> Your objective
Each line that holds the string "BIFs" counts once. Say how many such lines the entries have, giving the number only.

::: Provided records

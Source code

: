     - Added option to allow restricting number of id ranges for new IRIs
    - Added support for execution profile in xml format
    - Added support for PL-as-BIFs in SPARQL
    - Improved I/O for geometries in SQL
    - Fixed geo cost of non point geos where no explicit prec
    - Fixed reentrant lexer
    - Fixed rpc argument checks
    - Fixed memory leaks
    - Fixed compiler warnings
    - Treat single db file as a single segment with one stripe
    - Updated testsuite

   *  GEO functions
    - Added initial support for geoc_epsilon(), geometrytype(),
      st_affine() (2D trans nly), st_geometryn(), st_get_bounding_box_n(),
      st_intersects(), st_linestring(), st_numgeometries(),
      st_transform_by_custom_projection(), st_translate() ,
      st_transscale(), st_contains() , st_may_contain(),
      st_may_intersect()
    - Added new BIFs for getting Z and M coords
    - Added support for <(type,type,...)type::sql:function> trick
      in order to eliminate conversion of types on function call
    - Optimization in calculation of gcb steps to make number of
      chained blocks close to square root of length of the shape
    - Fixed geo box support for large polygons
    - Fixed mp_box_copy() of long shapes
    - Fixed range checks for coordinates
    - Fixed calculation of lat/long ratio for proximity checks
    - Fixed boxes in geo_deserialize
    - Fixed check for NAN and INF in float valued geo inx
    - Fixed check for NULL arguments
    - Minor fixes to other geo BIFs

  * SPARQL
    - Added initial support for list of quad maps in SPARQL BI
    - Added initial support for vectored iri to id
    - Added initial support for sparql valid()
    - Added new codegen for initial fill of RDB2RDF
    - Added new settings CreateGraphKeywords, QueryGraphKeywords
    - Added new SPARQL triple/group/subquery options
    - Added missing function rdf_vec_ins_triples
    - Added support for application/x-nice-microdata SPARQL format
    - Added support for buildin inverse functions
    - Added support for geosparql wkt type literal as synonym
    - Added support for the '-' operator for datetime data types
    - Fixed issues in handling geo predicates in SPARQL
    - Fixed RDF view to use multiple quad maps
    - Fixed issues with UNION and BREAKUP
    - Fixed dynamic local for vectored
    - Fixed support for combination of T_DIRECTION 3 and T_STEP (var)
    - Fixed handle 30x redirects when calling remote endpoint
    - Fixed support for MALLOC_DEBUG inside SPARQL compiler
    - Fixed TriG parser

::::::

> Response to the task
3